Work instruction -
Scan the entries that follow and work out how many lines contain "zeros". Give the number and nothing else.

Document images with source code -
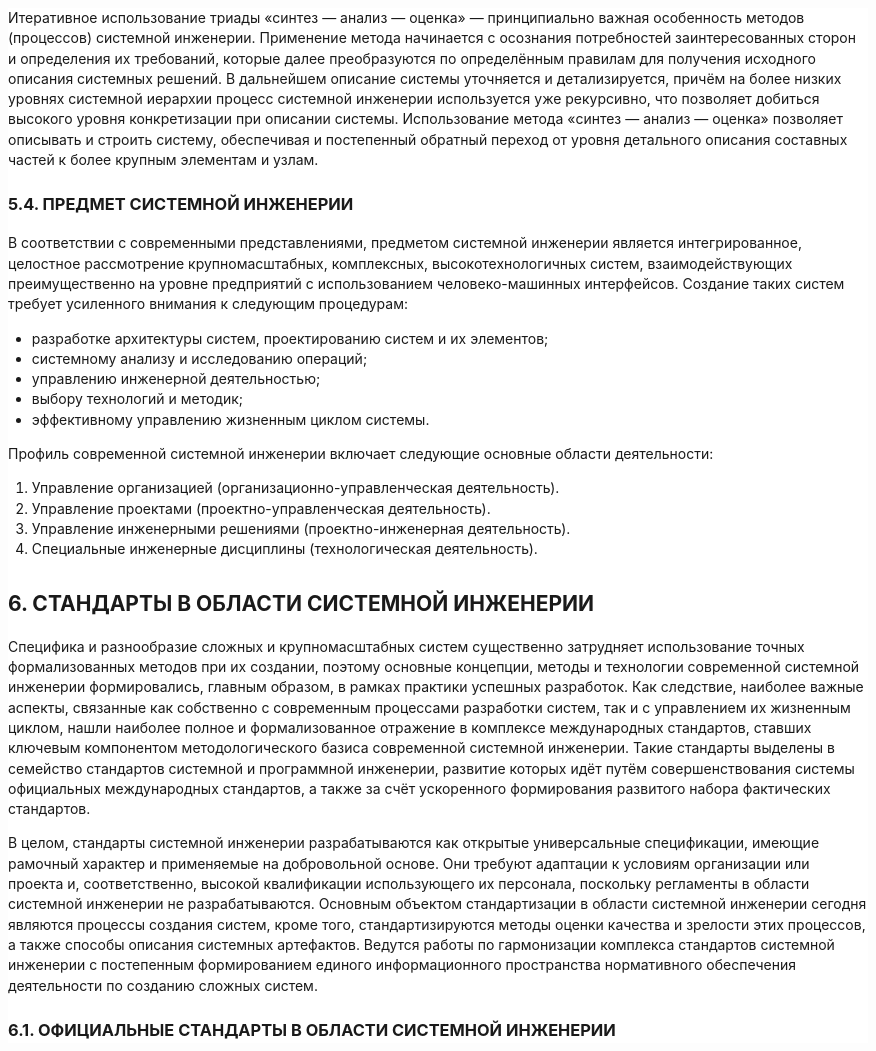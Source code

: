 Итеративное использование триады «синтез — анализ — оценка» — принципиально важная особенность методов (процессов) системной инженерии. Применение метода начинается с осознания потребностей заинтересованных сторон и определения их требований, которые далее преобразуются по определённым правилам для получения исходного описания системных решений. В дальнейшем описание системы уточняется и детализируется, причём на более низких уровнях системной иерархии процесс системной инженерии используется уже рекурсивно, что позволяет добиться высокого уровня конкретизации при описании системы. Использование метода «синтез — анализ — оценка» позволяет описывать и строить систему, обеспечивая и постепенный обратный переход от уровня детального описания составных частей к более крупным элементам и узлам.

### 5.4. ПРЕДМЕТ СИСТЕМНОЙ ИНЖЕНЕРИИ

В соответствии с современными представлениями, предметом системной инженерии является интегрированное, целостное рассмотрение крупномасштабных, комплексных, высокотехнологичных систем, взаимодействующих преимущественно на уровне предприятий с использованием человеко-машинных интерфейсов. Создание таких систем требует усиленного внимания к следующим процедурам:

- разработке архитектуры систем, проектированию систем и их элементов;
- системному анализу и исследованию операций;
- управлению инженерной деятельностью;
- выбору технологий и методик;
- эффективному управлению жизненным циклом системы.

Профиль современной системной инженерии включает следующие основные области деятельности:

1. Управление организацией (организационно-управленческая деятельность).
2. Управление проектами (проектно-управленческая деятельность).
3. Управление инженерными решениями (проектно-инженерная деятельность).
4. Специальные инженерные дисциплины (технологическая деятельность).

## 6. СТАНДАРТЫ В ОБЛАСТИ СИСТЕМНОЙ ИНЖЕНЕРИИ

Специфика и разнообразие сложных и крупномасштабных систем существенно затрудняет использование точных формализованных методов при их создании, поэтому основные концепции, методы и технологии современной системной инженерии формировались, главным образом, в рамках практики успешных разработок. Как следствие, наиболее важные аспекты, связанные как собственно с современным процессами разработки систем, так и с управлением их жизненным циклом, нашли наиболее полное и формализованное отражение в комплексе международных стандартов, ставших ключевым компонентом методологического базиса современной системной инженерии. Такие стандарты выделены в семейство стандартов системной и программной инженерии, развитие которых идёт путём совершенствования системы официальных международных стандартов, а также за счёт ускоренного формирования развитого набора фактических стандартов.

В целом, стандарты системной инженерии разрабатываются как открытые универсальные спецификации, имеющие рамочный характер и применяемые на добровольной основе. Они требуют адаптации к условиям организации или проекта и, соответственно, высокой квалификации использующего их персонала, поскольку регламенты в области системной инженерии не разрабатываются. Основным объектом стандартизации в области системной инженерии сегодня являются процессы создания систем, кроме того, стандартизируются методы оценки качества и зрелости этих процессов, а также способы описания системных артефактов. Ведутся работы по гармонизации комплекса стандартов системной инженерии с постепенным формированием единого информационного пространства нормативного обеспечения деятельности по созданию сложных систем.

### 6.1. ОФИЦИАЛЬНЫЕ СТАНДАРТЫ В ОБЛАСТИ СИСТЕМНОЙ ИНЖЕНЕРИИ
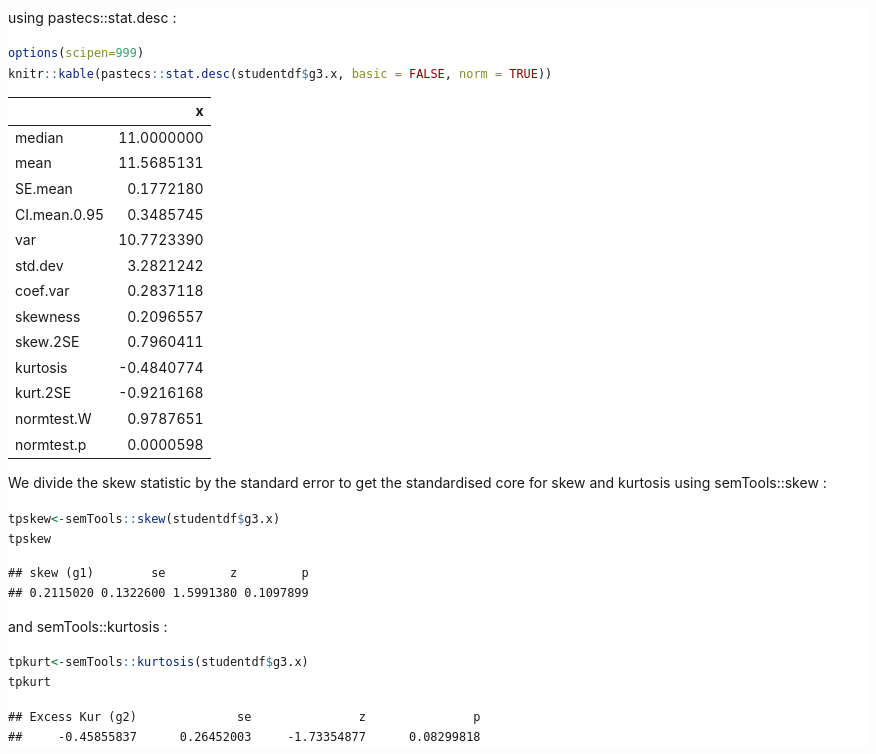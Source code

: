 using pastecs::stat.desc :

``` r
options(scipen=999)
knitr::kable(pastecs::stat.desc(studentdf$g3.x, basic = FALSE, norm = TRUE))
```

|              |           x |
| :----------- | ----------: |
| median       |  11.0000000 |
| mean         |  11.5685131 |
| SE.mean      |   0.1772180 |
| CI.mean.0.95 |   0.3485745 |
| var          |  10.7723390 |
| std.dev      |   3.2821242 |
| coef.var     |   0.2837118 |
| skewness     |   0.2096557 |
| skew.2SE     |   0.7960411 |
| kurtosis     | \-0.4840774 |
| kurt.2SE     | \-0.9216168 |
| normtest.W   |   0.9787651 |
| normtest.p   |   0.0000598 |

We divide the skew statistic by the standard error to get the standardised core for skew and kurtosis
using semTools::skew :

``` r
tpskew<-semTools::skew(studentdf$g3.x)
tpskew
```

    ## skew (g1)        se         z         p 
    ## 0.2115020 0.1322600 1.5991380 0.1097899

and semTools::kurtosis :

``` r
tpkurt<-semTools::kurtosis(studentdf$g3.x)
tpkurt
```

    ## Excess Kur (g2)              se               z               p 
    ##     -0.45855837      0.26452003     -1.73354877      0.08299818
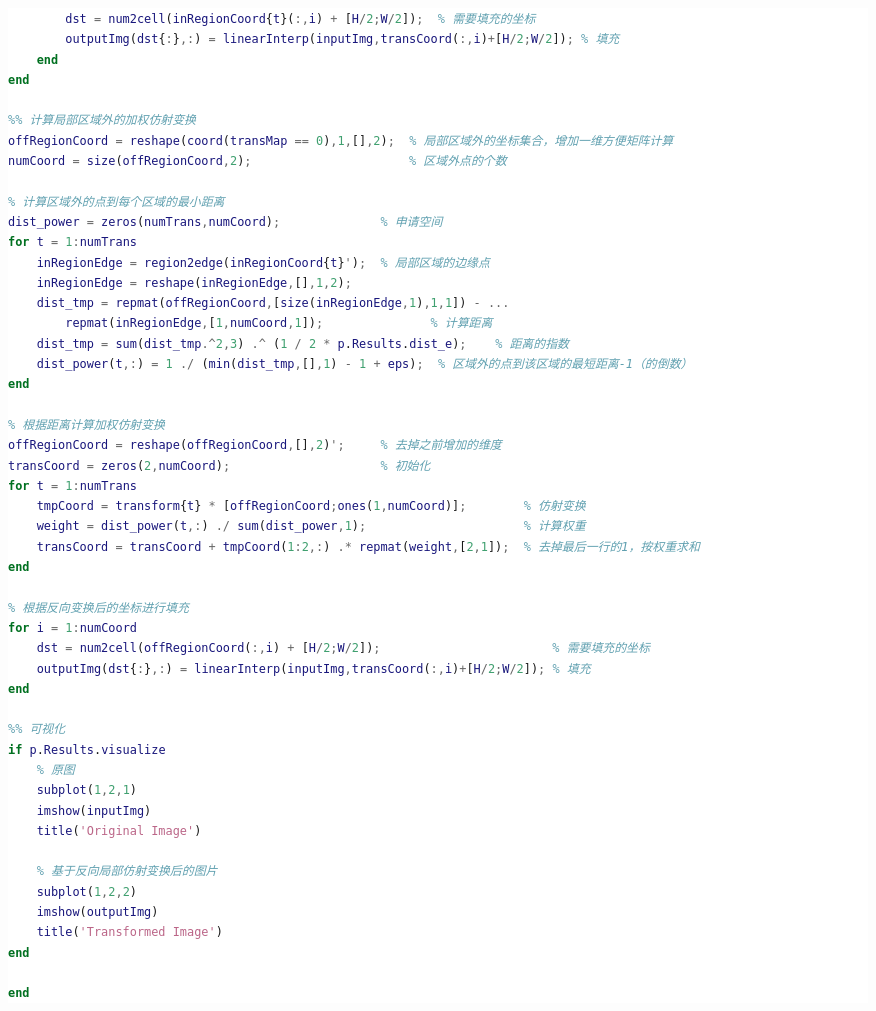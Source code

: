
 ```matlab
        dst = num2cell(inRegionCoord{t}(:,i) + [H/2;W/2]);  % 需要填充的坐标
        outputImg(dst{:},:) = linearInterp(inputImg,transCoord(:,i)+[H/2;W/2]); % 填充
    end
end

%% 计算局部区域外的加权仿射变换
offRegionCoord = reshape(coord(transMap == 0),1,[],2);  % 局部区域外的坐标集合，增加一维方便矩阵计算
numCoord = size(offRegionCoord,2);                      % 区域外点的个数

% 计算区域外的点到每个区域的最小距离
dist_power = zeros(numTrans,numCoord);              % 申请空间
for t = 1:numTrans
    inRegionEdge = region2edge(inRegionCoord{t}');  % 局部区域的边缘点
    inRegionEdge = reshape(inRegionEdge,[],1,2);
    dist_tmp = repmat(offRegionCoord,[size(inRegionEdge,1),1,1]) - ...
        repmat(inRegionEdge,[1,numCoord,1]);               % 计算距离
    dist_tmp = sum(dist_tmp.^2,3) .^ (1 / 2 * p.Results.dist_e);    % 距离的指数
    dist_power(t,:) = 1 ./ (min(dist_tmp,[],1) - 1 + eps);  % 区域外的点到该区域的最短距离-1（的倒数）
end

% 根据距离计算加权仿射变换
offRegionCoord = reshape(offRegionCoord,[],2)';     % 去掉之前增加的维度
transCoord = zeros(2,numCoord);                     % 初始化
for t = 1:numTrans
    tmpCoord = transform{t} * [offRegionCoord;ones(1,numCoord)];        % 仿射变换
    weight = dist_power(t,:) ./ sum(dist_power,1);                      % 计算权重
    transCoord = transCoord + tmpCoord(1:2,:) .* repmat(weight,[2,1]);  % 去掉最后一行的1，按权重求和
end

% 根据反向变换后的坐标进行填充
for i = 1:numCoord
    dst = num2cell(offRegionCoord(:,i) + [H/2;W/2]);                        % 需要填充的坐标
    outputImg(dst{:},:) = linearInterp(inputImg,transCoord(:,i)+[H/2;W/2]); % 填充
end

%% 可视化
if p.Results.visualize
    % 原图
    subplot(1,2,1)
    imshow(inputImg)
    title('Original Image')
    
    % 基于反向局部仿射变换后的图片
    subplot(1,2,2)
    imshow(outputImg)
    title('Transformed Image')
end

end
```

Response -
2